DIRECTIONS FOR THIS TASK ▸
Check every line of the entries for the string "hashtags" and return the ones that contain it.

──────── PROVIDED DATA

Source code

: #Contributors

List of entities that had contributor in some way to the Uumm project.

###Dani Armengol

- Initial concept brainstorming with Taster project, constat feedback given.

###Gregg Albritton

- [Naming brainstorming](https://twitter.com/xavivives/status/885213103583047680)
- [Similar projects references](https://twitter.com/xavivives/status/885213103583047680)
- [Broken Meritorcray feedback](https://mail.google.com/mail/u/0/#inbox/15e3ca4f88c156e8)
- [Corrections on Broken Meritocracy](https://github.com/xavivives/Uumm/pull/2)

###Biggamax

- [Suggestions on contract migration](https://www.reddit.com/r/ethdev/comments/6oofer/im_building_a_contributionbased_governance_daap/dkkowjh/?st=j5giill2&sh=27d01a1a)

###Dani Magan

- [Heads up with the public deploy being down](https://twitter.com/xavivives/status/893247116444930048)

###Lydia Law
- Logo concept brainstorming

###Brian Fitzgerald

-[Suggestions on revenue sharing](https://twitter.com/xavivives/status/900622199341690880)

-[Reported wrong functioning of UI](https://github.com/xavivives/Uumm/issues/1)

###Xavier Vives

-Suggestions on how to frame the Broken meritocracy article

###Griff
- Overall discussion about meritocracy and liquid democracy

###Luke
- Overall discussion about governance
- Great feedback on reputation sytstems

────────────────
──────── PROVIDED DATA

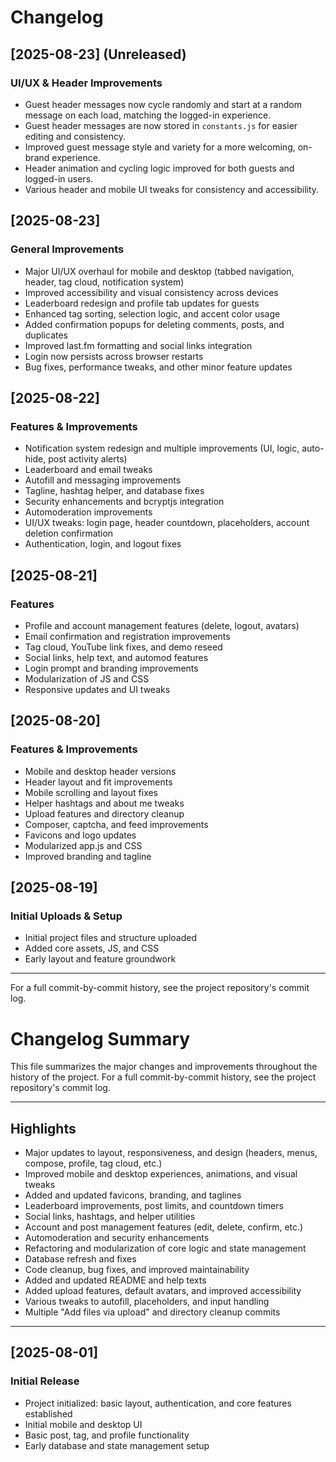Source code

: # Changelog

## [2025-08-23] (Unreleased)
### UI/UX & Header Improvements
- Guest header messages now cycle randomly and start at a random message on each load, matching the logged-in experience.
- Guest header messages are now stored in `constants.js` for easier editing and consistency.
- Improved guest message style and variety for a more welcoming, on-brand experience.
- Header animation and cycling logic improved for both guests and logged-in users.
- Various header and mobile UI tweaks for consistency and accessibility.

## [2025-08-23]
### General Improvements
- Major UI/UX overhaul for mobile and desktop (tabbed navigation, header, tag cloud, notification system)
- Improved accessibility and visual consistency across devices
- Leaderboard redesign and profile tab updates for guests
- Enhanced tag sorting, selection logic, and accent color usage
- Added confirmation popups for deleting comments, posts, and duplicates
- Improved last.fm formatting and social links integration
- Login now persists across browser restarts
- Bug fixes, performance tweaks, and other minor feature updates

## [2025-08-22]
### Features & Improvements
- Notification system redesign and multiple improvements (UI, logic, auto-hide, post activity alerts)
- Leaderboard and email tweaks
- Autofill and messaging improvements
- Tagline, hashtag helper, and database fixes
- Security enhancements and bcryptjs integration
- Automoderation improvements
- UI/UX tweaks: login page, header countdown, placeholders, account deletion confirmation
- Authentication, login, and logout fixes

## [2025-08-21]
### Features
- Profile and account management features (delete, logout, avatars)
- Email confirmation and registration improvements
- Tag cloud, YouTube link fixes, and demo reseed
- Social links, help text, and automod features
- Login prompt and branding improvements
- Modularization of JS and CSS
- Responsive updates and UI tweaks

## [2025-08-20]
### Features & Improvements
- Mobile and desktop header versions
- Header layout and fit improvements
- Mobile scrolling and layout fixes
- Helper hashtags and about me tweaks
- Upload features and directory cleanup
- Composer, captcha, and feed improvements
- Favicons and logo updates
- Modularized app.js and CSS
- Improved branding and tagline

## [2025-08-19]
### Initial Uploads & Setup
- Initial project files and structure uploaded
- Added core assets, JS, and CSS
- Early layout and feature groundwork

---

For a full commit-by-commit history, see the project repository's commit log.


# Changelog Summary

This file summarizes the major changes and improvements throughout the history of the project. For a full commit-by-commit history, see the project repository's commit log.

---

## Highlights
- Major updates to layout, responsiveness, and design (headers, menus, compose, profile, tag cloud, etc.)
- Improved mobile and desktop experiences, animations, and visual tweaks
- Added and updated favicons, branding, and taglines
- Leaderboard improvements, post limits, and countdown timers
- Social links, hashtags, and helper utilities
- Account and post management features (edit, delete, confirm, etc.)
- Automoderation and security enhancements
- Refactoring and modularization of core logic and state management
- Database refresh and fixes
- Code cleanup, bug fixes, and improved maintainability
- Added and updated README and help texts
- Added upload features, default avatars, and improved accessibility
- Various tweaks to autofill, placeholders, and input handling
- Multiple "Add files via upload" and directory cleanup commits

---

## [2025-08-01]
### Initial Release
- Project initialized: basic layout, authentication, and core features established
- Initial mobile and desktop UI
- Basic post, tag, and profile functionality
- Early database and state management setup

────────────────
──────── PROVIDED DATA

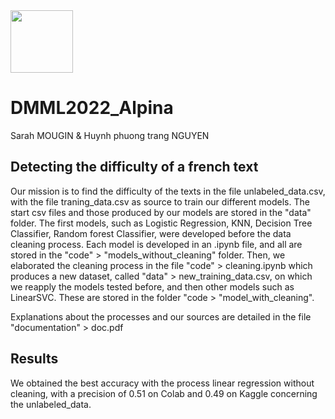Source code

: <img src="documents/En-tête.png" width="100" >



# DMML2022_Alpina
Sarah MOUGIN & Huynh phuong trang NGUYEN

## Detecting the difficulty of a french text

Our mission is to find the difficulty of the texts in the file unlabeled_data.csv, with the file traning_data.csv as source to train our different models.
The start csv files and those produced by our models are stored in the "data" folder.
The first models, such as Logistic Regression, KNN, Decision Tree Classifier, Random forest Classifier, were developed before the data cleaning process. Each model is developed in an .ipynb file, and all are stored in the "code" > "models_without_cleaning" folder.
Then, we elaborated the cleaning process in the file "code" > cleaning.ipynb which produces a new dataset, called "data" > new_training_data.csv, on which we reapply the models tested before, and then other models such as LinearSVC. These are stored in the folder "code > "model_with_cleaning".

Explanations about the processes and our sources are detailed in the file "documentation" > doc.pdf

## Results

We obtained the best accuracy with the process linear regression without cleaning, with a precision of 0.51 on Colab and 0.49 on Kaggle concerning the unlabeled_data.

────────────────

ANSWER FOR THIS EXERCISE ▸
- Helper hashtags and about me tweaks
- Social links, hashtags, and helper utilities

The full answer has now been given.